私は憲法についてはまるっきり素人。
それでも、あらゆる国が“緊急事態”に直面する可能性を避けられない以上、
立憲主義の観点からも、憲法に予め「緊急事態条項」を盛り込んでおく
ことは、欠かせないと考えている。日本国憲法にそれがほぼ無い
(54条の参議院の「緊急集会」の規定のみ)のは、明らかに欠陥だろう。
一方、帝国憲法には緊急事態条項があった。8条・14条・31条・70条など。ここでは、明治政府の準公式的な憲法解説書だった『大日本帝国憲法義解(ぎげ又はぎかい)』(伊藤博文名義・井上毅〔こわし〕原案執筆)から、8条の解説を一部紹介する(相澤理氏の現代語訳による)。いささか長文にわたるが。「恭(つつし)んで考えるに、国家が急迫の事態に臨んで、または国民に凶作・疫病およびその他の災害が起こった時にあたって、公共の安全を保持し、災厄を予防・救済するために、力の及ぶかぎり必要な処分を施さないわけにはいかない。この時に議会がたまたま開会の期間でなかった時は、政府は進んで責任をとり、法律に代えて勅令(ちょくれい)を発して、施策に漏れがないようにするのは、国家の自衛・保護するために元来やむを得ないものである。それゆえ、先の第5条で立法権の行使は議会の賛同・協力を経なければならない
とあるのは、常態を示したものである。
本条で勅令をもって法律に代えることを許可するのは、緊急の時機のために
例外を示したものである。
これを緊急命令権という。
そもそも、緊急命令権は憲法が許すものであるが、一方で憲法が最も
濫用(らんよう)を戒めるものである。
憲法は公共の安全を保持したり、災厄を避けたりするための緊急な必要に限り、
この特権を用いることを許すが、利益を保護し、幸福を増進する通常の理由で
これを濫用することを許していない。よって、緊急命令を発するにあたっては、本条に準拠すると宣告する形式を
とらなくてはならない。
もしも政府がこの特権に頼り、容易に議会の公議を回避するための方便として
用いて、既定の法律を破壊するに至ることがあるならば、憲法の条規は空文
(くうぶん)に帰し、臣民(しんみん)の自由や権利を保護することが
できなくなってしまうだろう。
それゆえ、本条は議会をこの特権の監督者として、緊急命令を事後に検査して
承諾させるべきことを定めている。
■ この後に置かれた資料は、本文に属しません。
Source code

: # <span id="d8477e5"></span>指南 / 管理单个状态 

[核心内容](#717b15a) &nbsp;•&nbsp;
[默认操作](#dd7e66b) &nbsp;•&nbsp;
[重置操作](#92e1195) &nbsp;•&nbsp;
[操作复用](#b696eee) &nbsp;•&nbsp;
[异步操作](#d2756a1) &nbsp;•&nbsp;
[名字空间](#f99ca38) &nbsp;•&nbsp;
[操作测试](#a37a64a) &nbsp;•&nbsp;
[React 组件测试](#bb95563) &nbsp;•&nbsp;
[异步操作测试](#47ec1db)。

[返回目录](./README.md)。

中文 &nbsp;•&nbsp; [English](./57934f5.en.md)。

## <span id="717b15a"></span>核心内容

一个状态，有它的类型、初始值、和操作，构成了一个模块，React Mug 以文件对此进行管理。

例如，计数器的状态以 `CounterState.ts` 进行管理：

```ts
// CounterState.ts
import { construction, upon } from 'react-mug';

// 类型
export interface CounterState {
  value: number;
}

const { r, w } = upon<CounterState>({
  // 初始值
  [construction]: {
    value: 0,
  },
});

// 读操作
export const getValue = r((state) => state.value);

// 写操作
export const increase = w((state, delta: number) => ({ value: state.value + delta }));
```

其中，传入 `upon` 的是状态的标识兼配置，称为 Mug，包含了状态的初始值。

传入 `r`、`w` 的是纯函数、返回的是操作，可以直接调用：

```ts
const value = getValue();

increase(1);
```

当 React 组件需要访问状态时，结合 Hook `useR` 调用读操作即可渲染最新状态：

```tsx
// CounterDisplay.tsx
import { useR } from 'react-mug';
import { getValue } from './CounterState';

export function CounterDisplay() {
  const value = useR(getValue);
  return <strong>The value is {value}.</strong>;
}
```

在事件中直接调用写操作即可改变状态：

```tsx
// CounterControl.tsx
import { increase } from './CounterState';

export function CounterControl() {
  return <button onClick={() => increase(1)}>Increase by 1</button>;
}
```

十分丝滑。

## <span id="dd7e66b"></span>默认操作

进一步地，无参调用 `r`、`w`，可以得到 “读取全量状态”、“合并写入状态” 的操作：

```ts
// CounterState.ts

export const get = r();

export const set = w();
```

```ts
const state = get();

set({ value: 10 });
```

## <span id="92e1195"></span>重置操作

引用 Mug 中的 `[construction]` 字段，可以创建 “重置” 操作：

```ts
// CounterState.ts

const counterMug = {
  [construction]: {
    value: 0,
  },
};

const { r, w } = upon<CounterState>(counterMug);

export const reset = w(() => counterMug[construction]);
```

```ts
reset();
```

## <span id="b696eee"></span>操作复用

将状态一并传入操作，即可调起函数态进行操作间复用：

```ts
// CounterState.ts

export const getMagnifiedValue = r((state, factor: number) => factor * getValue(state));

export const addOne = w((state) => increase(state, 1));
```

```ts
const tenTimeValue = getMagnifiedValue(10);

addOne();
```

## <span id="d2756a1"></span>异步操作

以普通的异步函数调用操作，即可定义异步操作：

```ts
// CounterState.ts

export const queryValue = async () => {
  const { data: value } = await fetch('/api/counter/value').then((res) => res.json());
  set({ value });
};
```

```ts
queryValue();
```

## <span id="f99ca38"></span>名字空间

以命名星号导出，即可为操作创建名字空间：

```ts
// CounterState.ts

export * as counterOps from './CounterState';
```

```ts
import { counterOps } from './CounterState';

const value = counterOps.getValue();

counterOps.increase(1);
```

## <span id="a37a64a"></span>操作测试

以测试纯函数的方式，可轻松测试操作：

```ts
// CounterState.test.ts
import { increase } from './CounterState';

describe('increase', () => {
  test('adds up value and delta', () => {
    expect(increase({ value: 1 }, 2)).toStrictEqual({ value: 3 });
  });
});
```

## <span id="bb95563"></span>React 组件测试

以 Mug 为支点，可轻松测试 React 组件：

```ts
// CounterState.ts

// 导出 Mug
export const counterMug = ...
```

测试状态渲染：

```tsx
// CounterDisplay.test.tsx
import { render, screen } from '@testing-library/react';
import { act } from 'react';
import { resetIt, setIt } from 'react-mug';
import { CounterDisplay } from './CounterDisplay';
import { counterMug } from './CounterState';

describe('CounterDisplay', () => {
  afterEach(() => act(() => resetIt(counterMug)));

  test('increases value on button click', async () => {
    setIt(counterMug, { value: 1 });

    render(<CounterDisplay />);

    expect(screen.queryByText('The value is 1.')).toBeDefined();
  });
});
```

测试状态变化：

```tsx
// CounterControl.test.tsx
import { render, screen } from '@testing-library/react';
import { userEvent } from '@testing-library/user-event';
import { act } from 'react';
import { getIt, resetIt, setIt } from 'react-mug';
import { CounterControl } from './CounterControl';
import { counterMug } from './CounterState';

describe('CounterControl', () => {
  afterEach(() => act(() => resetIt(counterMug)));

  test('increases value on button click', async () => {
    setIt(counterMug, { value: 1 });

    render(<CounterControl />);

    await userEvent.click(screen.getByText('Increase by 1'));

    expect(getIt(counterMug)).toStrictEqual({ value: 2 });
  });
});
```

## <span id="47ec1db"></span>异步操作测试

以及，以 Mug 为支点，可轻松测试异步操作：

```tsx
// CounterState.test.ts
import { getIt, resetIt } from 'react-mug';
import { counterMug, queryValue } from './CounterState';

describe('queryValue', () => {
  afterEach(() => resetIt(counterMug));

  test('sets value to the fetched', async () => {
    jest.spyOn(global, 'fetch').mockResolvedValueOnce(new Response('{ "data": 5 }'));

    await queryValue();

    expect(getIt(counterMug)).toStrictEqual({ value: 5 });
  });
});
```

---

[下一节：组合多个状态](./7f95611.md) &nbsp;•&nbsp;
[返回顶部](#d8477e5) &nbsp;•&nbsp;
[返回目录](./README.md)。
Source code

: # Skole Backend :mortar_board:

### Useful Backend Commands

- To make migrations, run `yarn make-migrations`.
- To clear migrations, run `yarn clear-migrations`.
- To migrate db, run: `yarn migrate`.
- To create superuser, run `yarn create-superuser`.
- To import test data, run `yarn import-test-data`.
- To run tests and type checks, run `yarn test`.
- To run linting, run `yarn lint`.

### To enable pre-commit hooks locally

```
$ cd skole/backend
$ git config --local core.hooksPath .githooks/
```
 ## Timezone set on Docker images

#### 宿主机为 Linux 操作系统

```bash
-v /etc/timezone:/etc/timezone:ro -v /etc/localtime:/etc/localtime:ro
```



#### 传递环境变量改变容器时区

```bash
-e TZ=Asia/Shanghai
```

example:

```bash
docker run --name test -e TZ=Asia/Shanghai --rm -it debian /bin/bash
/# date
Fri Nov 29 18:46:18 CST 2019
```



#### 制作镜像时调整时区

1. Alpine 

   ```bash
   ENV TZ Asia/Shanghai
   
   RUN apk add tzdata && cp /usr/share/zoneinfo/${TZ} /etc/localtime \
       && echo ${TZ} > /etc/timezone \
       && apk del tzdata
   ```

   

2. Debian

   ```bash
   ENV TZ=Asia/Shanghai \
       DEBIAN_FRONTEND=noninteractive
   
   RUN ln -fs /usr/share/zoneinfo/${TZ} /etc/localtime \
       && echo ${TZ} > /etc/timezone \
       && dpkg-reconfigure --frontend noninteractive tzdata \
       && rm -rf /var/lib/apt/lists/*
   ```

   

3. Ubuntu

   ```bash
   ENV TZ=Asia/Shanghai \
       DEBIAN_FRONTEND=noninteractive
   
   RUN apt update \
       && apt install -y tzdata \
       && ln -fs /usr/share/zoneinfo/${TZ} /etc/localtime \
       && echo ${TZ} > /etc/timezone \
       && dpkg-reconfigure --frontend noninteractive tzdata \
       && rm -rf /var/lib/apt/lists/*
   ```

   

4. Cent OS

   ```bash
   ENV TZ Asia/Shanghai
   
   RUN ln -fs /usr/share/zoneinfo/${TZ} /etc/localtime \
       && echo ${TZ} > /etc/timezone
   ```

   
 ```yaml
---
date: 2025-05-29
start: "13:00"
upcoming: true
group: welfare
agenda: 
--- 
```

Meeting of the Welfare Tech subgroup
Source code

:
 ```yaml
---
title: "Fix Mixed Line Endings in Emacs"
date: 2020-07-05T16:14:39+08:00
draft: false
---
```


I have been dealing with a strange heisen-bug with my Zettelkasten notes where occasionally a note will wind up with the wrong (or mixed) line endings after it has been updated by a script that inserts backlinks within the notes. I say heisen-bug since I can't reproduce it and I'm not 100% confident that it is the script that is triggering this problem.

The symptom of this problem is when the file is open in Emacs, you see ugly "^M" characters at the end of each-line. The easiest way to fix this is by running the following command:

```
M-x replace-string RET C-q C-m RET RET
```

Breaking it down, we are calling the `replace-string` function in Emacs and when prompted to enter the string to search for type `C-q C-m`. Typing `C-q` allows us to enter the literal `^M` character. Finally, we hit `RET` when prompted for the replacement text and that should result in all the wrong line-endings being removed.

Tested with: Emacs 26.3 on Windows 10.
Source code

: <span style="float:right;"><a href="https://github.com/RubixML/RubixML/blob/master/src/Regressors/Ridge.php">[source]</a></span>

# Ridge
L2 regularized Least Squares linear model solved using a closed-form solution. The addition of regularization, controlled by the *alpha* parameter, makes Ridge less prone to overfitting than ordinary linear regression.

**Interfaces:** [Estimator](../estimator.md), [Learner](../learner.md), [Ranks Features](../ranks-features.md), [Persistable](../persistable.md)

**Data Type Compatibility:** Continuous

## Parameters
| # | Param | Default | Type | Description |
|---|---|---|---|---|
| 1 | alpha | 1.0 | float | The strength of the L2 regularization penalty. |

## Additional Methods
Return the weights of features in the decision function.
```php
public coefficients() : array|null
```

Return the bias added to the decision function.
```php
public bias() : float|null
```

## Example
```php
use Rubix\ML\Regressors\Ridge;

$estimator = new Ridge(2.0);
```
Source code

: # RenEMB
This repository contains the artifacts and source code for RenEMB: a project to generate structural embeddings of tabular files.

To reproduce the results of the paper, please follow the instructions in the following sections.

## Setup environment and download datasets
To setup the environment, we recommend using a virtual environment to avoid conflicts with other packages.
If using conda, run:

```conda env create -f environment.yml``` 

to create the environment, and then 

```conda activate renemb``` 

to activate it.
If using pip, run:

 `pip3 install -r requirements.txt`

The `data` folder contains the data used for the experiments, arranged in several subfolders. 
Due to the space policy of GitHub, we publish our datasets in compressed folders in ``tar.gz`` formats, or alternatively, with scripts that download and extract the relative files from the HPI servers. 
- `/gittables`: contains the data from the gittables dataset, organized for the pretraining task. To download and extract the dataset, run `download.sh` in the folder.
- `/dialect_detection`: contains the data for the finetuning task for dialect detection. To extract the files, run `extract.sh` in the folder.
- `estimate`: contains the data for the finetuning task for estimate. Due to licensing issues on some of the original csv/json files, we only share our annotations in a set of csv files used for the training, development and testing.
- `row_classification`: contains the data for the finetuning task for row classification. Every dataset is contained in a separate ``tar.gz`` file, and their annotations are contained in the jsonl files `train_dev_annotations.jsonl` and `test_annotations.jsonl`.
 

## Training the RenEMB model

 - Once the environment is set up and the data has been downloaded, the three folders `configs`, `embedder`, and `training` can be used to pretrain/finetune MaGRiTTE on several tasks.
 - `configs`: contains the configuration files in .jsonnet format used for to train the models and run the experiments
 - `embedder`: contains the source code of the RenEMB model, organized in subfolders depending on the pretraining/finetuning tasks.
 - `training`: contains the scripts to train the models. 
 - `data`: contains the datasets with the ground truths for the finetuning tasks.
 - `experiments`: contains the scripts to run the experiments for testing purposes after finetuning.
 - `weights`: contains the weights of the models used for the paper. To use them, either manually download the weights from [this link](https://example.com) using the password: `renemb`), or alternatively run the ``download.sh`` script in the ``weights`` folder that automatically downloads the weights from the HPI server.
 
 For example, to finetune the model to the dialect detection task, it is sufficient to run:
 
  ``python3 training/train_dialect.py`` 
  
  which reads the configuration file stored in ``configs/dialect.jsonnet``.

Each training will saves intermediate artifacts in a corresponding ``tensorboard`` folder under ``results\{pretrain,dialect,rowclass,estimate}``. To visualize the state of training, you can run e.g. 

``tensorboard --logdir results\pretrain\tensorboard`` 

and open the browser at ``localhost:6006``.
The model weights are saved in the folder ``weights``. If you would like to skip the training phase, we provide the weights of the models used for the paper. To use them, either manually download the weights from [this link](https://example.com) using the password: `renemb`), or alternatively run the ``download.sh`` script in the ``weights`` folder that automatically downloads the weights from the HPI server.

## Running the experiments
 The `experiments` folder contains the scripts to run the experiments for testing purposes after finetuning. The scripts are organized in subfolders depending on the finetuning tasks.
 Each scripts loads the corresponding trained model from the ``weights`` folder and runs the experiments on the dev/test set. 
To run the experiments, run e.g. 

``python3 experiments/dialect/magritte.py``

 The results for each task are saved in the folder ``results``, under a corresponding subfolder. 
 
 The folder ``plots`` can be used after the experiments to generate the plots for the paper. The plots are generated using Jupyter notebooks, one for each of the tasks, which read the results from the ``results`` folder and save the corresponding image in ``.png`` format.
本条は憲法の中で最も疑問の多いものだと思われる。
そこで、逐一(ちくいち)問いを設けて説明したいと思う。
…議会はいかなる理由で勅令の承諾を拒否することができるか。
答え。
この勅令が憲法に矛盾していたり、本条に掲げた要件を欠いていたりすることを
発見した場合や、その他の立法上の意見によって、承諾を拒否することができる。
…この勅令をもしも政府が次の議会に提出しなかった場合や、議会が承諾を
拒否した後に廃止された旨を公布しなかった場合はどうなるか。
答え。
政府は憲法違反の責任を負わなければならない。…」と。緊急勅令は、関東大震災(大正12年)の際の治安維持令(治安維持法の前身)や、
金融恐慌(昭和2年)の時の銀行に対するモラトリアム(支払い猶予)などの
実例がある。戦後、一方的に批判されることが多かった帝国憲法でも、
このような配慮と用意はあった。